[Records contained in a dataset]
================================

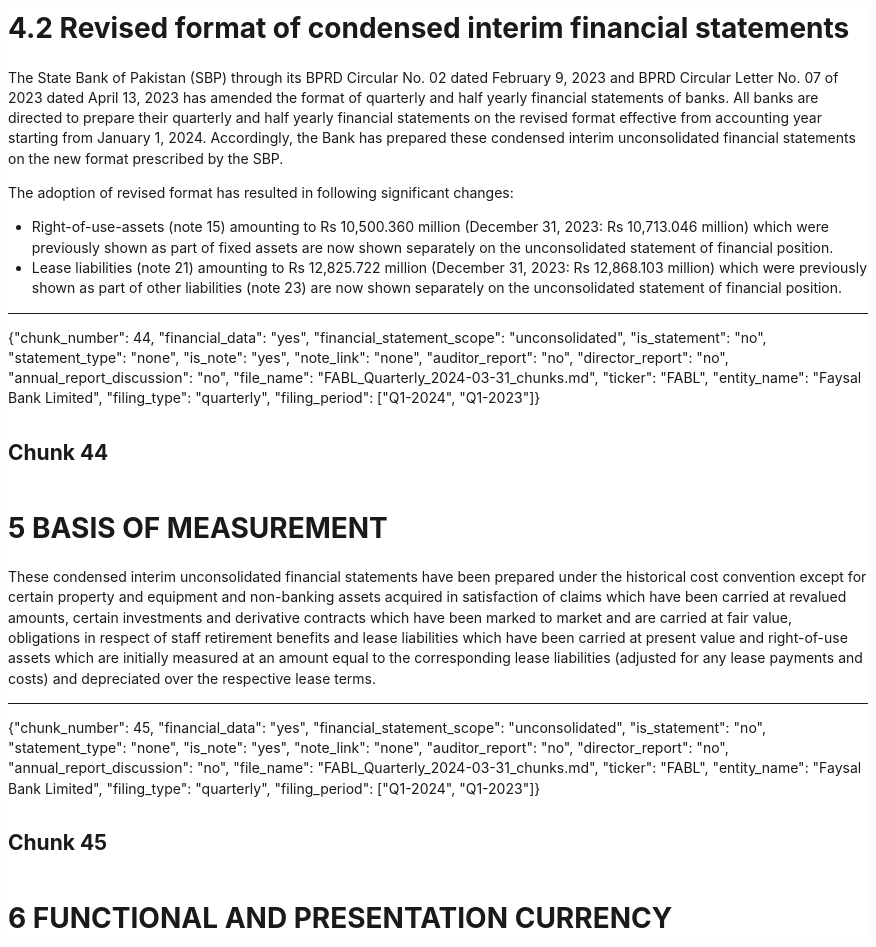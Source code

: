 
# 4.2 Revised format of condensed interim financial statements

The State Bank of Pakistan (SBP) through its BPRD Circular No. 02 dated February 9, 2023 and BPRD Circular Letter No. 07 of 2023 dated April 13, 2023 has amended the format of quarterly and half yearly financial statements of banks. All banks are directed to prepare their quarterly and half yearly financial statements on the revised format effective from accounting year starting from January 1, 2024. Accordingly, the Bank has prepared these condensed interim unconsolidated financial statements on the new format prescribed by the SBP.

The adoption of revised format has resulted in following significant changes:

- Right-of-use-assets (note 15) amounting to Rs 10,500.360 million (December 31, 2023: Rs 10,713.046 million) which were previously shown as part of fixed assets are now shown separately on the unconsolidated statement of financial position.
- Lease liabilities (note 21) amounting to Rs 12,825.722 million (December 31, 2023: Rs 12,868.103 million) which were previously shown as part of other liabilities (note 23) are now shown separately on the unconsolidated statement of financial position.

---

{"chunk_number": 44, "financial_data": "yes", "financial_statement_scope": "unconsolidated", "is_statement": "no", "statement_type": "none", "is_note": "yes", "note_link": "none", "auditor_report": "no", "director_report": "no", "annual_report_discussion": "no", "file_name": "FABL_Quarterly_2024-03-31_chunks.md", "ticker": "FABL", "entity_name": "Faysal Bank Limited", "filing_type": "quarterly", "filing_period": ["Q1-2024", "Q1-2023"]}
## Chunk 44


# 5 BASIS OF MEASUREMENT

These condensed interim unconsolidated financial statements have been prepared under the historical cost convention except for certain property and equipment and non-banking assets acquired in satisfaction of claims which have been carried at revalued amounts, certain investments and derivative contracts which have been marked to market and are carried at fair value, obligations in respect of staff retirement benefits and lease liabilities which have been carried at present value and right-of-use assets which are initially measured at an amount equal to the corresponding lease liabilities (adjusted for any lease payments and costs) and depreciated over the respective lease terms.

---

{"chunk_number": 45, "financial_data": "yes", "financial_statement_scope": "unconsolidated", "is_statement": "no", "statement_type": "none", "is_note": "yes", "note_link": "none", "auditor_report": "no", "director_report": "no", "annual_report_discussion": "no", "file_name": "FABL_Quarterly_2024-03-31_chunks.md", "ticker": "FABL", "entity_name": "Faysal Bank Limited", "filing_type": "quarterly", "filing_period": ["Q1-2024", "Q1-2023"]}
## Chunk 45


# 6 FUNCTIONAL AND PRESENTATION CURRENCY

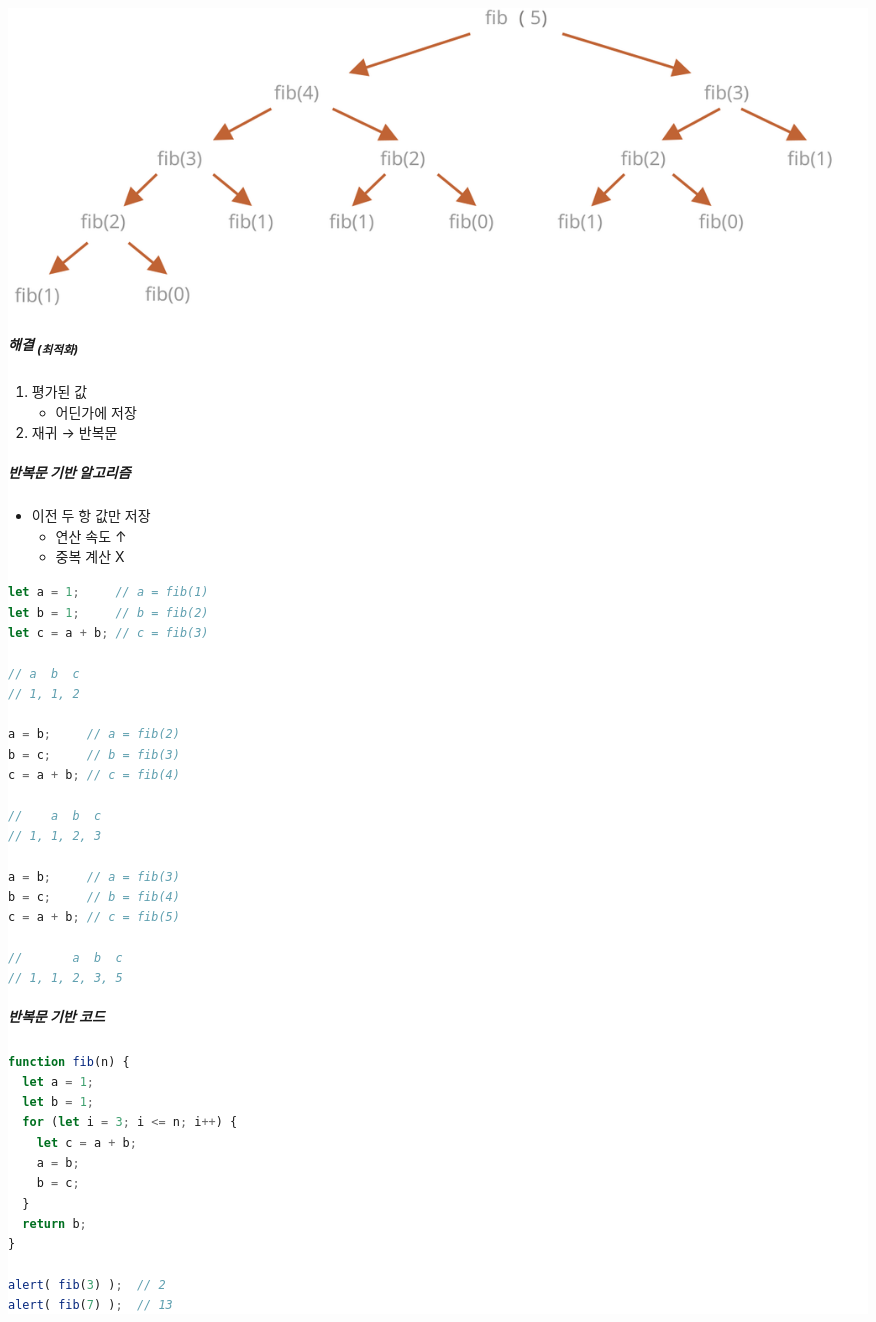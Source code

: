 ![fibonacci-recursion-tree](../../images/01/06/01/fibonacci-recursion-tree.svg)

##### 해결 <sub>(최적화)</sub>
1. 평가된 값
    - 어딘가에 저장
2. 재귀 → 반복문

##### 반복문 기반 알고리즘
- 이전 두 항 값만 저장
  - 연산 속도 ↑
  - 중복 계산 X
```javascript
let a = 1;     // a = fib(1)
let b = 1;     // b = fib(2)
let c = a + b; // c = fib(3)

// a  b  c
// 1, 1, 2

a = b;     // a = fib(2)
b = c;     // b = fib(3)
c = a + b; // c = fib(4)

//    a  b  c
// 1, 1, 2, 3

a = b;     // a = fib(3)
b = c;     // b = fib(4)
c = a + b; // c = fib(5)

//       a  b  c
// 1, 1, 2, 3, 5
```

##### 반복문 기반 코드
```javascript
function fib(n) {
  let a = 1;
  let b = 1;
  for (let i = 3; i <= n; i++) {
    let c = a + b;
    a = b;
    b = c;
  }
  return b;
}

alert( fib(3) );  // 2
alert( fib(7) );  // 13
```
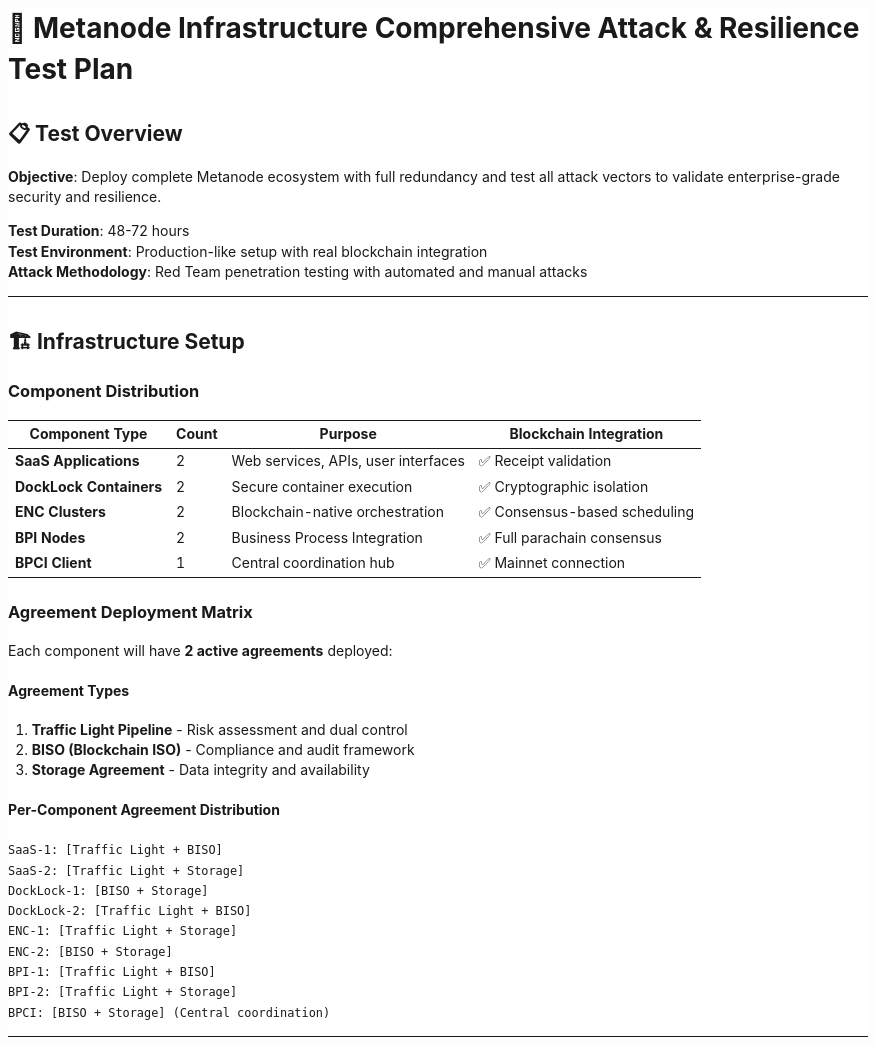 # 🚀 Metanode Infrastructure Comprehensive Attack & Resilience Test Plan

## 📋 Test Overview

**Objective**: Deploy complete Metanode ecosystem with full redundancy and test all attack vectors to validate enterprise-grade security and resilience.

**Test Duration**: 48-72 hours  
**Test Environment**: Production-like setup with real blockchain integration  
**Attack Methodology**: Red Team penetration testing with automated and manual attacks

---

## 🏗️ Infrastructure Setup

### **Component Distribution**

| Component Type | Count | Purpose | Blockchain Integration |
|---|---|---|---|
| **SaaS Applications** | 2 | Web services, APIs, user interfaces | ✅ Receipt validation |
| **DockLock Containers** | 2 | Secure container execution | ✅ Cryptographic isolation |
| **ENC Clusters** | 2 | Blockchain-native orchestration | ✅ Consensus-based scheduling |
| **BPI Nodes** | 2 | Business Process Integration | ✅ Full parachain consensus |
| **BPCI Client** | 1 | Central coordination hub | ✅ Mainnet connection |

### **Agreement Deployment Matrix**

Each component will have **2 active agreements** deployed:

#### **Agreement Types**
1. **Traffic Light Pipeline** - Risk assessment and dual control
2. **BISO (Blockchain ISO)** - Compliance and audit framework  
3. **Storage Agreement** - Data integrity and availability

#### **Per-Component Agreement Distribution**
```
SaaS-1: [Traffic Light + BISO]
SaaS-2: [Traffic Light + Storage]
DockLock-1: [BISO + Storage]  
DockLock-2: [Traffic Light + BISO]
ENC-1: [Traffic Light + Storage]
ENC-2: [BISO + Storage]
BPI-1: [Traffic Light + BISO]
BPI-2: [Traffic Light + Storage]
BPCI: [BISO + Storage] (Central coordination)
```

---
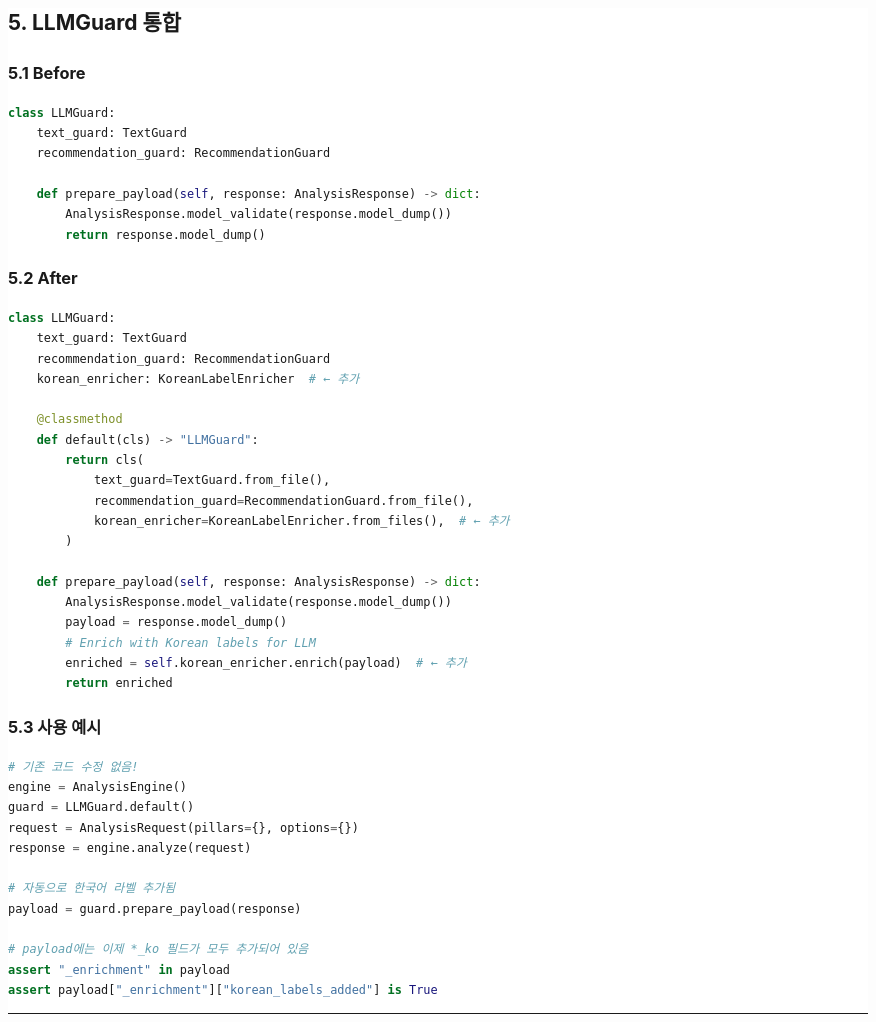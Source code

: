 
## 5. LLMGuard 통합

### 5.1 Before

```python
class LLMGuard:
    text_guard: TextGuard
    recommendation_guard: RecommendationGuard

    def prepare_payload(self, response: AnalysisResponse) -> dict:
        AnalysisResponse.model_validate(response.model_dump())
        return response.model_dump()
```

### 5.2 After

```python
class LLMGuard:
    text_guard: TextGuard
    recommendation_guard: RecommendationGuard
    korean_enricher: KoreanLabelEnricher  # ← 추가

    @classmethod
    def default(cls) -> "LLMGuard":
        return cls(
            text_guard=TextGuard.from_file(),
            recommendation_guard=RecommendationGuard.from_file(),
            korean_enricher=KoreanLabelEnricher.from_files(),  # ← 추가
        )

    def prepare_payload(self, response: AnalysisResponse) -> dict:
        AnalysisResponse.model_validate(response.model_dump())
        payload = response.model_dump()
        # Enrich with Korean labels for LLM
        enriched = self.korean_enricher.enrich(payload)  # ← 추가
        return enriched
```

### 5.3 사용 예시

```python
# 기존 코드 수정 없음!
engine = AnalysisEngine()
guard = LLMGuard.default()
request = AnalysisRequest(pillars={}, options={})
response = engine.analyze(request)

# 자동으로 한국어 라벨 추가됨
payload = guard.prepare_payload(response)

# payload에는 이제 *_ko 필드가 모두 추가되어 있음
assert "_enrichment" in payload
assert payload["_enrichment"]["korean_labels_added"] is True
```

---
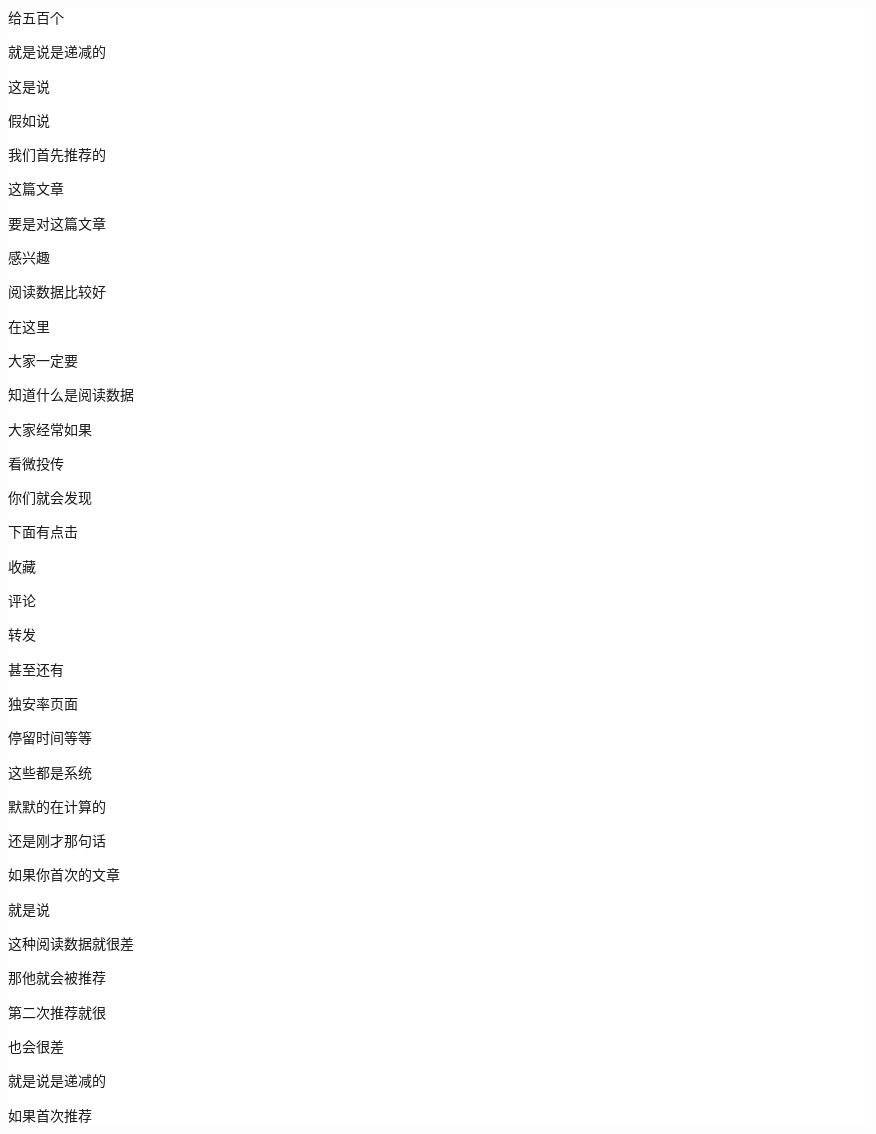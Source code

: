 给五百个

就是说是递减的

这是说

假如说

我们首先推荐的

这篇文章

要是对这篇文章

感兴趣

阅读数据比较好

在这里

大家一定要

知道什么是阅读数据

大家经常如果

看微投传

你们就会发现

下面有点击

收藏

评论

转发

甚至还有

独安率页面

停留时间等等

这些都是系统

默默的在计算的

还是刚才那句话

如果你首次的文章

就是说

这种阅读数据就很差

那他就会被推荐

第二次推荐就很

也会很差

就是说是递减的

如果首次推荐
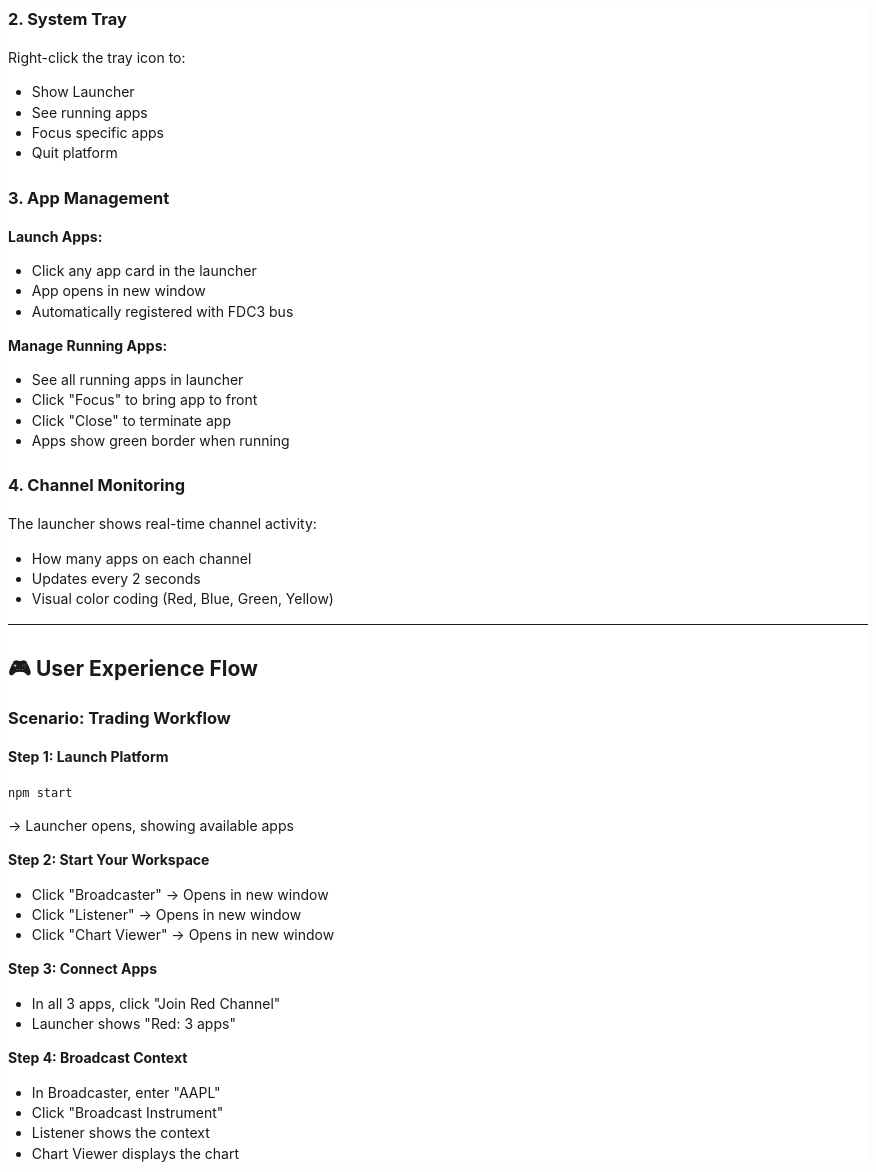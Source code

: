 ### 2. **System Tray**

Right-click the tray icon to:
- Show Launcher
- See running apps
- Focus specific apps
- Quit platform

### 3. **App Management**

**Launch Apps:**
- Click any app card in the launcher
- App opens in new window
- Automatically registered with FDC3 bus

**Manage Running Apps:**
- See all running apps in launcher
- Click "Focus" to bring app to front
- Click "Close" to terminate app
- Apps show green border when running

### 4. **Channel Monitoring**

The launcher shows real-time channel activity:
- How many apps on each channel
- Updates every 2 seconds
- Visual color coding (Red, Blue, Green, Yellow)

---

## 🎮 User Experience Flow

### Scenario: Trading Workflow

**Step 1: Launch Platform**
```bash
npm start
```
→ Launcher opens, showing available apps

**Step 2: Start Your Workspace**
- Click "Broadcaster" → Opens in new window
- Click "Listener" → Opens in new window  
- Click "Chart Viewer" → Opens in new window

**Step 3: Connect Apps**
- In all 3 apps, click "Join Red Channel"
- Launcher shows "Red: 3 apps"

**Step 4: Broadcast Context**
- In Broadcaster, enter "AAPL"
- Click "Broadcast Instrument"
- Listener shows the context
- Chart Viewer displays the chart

================================

__Exercise__: Reproduce the records exactly, starting with their first line and ending with the line that contains "- Right-of-use-assets (note", though pictures should be dropped.

__Expected answer__:
Source code

: 
# 4.2 Revised format of condensed interim financial statements

The State Bank of Pakistan (SBP) through its BPRD Circular No. 02 dated February 9, 2023 and BPRD Circular Letter No. 07 of 2023 dated April 13, 2023 has amended the format of quarterly and half yearly financial statements of banks. All banks are directed to prepare their quarterly and half yearly financial statements on the revised format effective from accounting year starting from January 1, 2024. Accordingly, the Bank has prepared these condensed interim unconsolidated financial statements on the new format prescribed by the SBP.

The adoption of revised format has resulted in following significant changes:

- Right-of-use-assets (note 15) amounting to Rs 10,500.360 million (December 31, 2023: Rs 10,713.046 million) which were previously shown as part of fixed assets are now shown separately on the unconsolidated statement of financial position.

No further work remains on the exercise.